◆ Problem to solve: Pull every line with "grabValueFromApc" from the entries below.

=== Section Start ===

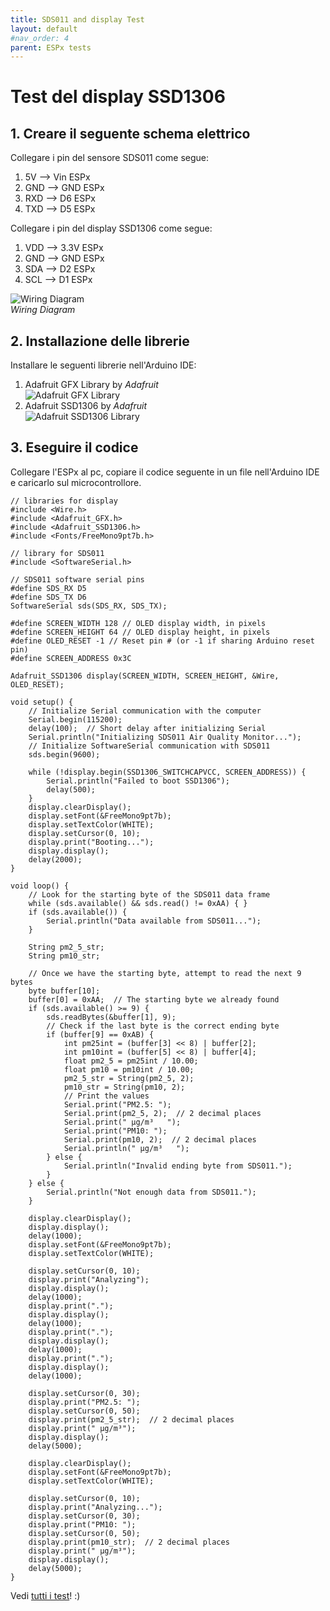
 ```yaml
---
title: SDS011 and display Test
layout: default
#nav_order: 4
parent: ESPx tests
---
```


# Test del display SSD1306

## 1. Creare il seguente schema elettrico

Collegare i pin del sensore SDS011 come segue:

1. 5V --> Vin ESPx
2. GND --> GND ESPx
3. RXD --> D6 ESPx
4. TXD --> D5 ESPx

Collegare i pin del display SSD1306 come segue:

1. VDD --> 3.3V ESPx
2. GND --> GND ESPx
3. SDA --> D2 ESPx
4. SCL --> D1 ESPx

![Wiring Diagram](../images/wiring_diagram.png)  
*Wiring Diagram*

## 2. Installazione delle librerie

Installare le seguenti librerie nell'Arduino IDE:

1. Adafruit GFX Library by *Adafruit*  
   ![Adafruit GFX Library](../images/gfx_library.png)  
2. Adafruit SSD1306 by *Adafruit*  
   ![Adafruit SSD1306 Library](../images/ssd1306_library.png)  

## 3. Eseguire il codice

Collegare l'ESPx al pc, copiare il codice seguente in un file nell'Arduino IDE e caricarlo sul microcontrollore.

```
// libraries for display
#include <Wire.h>
#include <Adafruit_GFX.h>
#include <Adafruit_SSD1306.h>
#include <Fonts/FreeMono9pt7b.h>

// library for SDS011
#include <SoftwareSerial.h>

// SDS011 software serial pins
#define SDS_RX D5
#define SDS_TX D6
SoftwareSerial sds(SDS_RX, SDS_TX);

#define SCREEN_WIDTH 128 // OLED display width, in pixels
#define SCREEN_HEIGHT 64 // OLED display height, in pixels
#define OLED_RESET -1 // Reset pin # (or -1 if sharing Arduino reset pin)
#define SCREEN_ADDRESS 0x3C

Adafruit_SSD1306 display(SCREEN_WIDTH, SCREEN_HEIGHT, &Wire, OLED_RESET);

void setup() {
    // Initialize Serial communication with the computer
    Serial.begin(115200);
    delay(100);  // Short delay after initializing Serial
    Serial.println("Initializing SDS011 Air Quality Monitor...");
    // Initialize SoftwareSerial communication with SDS011
    sds.begin(9600);

    while (!display.begin(SSD1306_SWITCHCAPVCC, SCREEN_ADDRESS)) {
        Serial.println("Failed to boot SSD1306");
        delay(500);
    }
    display.clearDisplay();
    display.setFont(&FreeMono9pt7b);
    display.setTextColor(WHITE);
    display.setCursor(0, 10);
    display.print("Booting...");
    display.display();
    delay(2000);
}

void loop() {
    // Look for the starting byte of the SDS011 data frame
    while (sds.available() && sds.read() != 0xAA) { }
    if (sds.available()) {
        Serial.println("Data available from SDS011...");
    }

    String pm2_5_str;
    String pm10_str; 

    // Once we have the starting byte, attempt to read the next 9 bytes
    byte buffer[10];
    buffer[0] = 0xAA;  // The starting byte we already found
    if (sds.available() >= 9) {
        sds.readBytes(&buffer[1], 9);
        // Check if the last byte is the correct ending byte
        if (buffer[9] == 0xAB) {
            int pm25int = (buffer[3] << 8) | buffer[2];
            int pm10int = (buffer[5] << 8) | buffer[4];
            float pm2_5 = pm25int / 10.00;
            float pm10 = pm10int / 10.00;
            pm2_5_str = String(pm2_5, 2);
            pm10_str = String(pm10, 2);
            // Print the values
            Serial.print("PM2.5: ");
            Serial.print(pm2_5, 2);  // 2 decimal places
            Serial.print(" µg/m³   ");
            Serial.print("PM10: ");
            Serial.print(pm10, 2);  // 2 decimal places
            Serial.println(" µg/m³   ");
        } else {
            Serial.println("Invalid ending byte from SDS011.");
        }
    } else {
        Serial.println("Not enough data from SDS011.");
    }

    display.clearDisplay();
    display.display();
    delay(1000);
    display.setFont(&FreeMono9pt7b);
    display.setTextColor(WHITE);

    display.setCursor(0, 10);
    display.print("Analyzing");
    display.display();
    delay(1000);
    display.print(".");
    display.display();
    delay(1000);
    display.print(".");
    display.display();
    delay(1000);
    display.print(".");
    display.display();
    delay(1000);

    display.setCursor(0, 30);
    display.print("PM2.5: ");
    display.setCursor(0, 50);
    display.print(pm2_5_str);  // 2 decimal places
    display.print(" µg/m³");
    display.display();
    delay(5000);

    display.clearDisplay();
    display.setFont(&FreeMono9pt7b);
    display.setTextColor(WHITE);

    display.setCursor(0, 10);
    display.print("Analyzing...");
    display.setCursor(0, 30);
    display.print("PM10: ");
    display.setCursor(0, 50);
    display.print(pm10_str);  // 2 decimal places
    display.print(" µg/m³");
    display.display();
    delay(5000);
}
```

Vedi [tutti i test](./esp_tests.html)! :)
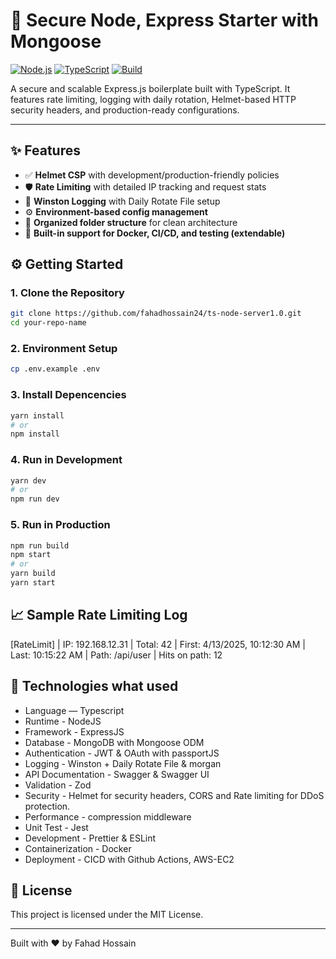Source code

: # 🚀 Secure Node, Express Starter with Mongoose

[![Node.js](https://img.shields.io/badge/node-18.x-brightgreen.svg)](https://nodejs.org)
[![TypeScript](https://img.shields.io/badge/TypeScript-Enabled-blue.svg)](https://www.typescriptlang.org/)
[![Build](https://img.shields.io/github/actions/workflow/status/fahadhossain24/ts-node-server1.0/ci.yml?label=build)](https://github.com/fahadhossain24/ts-node-server1.0/actions)

A secure and scalable Express.js boilerplate built with TypeScript. It features rate limiting, logging with daily rotation, Helmet-based HTTP security headers, and production-ready configurations.

---

## ✨ Features

- ✅ **Helmet CSP** with development/production-friendly policies  
- 🛡️ **Rate Limiting** with detailed IP tracking and request stats  
- 📝 **Winston Logging** with Daily Rotate File setup  
- ⚙️ **Environment-based config management**  
- 📁 **Organized folder structure** for clean architecture  
- 🔧 **Built-in support for Docker, CI/CD, and testing (extendable)**  

## ⚙️ Getting Started

### 1. Clone the Repository

```bash
git clone https://github.com/fahadhossain24/ts-node-server1.0.git
cd your-repo-name

```

### 2. Environment Setup
```bash
cp .env.example .env
```

### 3. Install Depencencies
```bash
yarn install
# or
npm install
```

### 4. Run in Development
```bash
yarn dev
# or
npm run dev
```

### 5. Run in Production
```bash
npm run build
npm start
# or
yarn build
yarn start
```
## 📈 Sample Rate Limiting Log
[RateLimit] | IP: 192.168.12.31 | Total: 42 | First: 4/13/2025, 10:12:30 AM | Last: 10:15:22 AM | Path: /api/user | Hits on path: 12

## 🧰 Technologies what used
- Language — Typescript
- Runtime - NodeJS
- Framework - ExpressJS
- Database - MongoDB with Mongoose ODM
- Authentication - JWT & OAuth with passportJS
- Logging - Winston + Daily Rotate File & morgan
- API Documentation - Swagger & Swagger UI
- Validation - Zod
- Security - Helmet for security headers, CORS and Rate limiting for DDoS protection.
- Performance - compression middleware
- Unit Test - Jest
- Development - Prettier & ESLint
- Containerization - Docker
- Deployment - CICD with Github Actions, AWS-EC2

## 📄 License
This project is licensed under the MIT License.

---

Built with ❤️ by Fahad Hossain

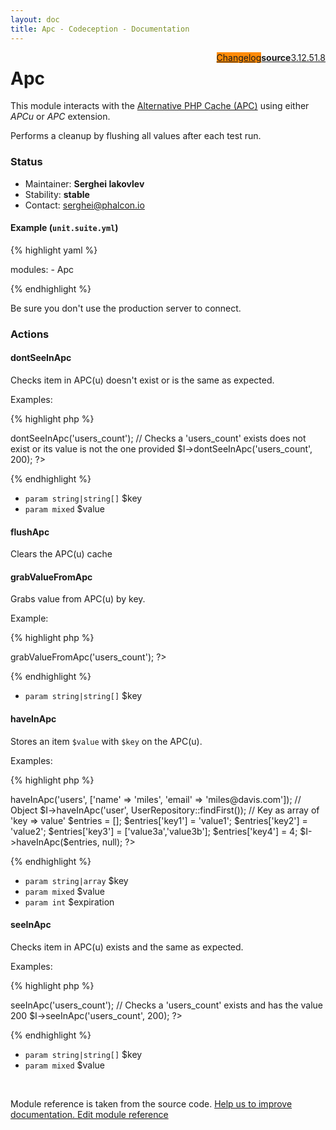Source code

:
 ```yaml
---
layout: doc
title: Apc - Codeception - Documentation
---
```




<div class="btn-group" role="group" style="float: right" aria-label="..."><a class="btn btn-default" style="background: #ff8b07;" href="https://github.com/Codeception/module-Apc/releases">Changelog</a><a class="btn btn-default" href="https://github.com/Codeception/module-apc/tree/master/src/Codeception/Module/Apc.php"><strong>source</strong></a><a class="btn btn-default" href="https://github.com/Codeception/Codeception/blob/3.1/docs/modules/Apc.md">3.1</a><a class="btn btn-default" href="https://github.com/Codeception/Codeception/blob/2.5/docs/modules/Apc.md">2.5</a><a class="btn btn-default" href="https://github.com/Codeception/Codeception/blob/1.8/docs/modules/Apc.md">1.8</a></div>

# Apc


This module interacts with the [Alternative PHP Cache (APC)](http://php.net/manual/en/intro.apcu.php)
using either _APCu_ or _APC_ extension.

Performs a cleanup by flushing all values after each test run.

### Status

* Maintainer: **Serghei Iakovlev**
* Stability: **stable**
* Contact: serghei@phalcon.io

#### Example (`unit.suite.yml`)

{% highlight yaml %}

   modules:
       - Apc

{% endhighlight %}

Be sure you don't use the production server to connect.


### Actions

#### dontSeeInApc
 
Checks item in APC(u) doesn't exist or is the same as expected.

Examples:

{% highlight php %}

<?php
// With only one argument, only checks the key does not exist
$I->dontSeeInApc('users_count');

// Checks a 'users_count' exists does not exist or its value is not the one provided
$I->dontSeeInApc('users_count', 200);
?>

{% endhighlight %}

 * `param string|string[]` $key
 * `param mixed` $value


#### flushApc
 
Clears the APC(u) cache


#### grabValueFromApc
 
Grabs value from APC(u) by key.

Example:

{% highlight php %}

<?php
$users_count = $I->grabValueFromApc('users_count');
?>

{% endhighlight %}

 * `param string|string[]` $key


#### haveInApc
 
Stores an item `$value` with `$key` on the APC(u).

Examples:

{% highlight php %}

<?php
// Array
$I->haveInApc('users', ['name' => 'miles', 'email' => 'miles@davis.com']);

// Object
$I->haveInApc('user', UserRepository::findFirst());

// Key as array of 'key => value'
$entries = [];
$entries['key1'] = 'value1';
$entries['key2'] = 'value2';
$entries['key3'] = ['value3a','value3b'];
$entries['key4'] = 4;
$I->haveInApc($entries, null);
?>

{% endhighlight %}

 * `param string|array` $key
 * `param mixed` $value
 * `param int` $expiration


#### seeInApc
 
Checks item in APC(u) exists and the same as expected.

Examples:

{% highlight php %}

<?php
// With only one argument, only checks the key exists
$I->seeInApc('users_count');

// Checks a 'users_count' exists and has the value 200
$I->seeInApc('users_count', 200);
?>

{% endhighlight %}

 * `param string|string[]` $key
 * `param mixed` $value

<p>&nbsp;</p><div class="alert alert-warning">Module reference is taken from the source code. <a href="https://github.com/Codeception/module-apc/tree/master/src/Codeception/Module/Apc.php">Help us to improve documentation. Edit module reference</a></div>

=== Section End ===

◆ Result of the exercise:
#### grabValueFromApc
$users_count = $I->grabValueFromApc('users_count');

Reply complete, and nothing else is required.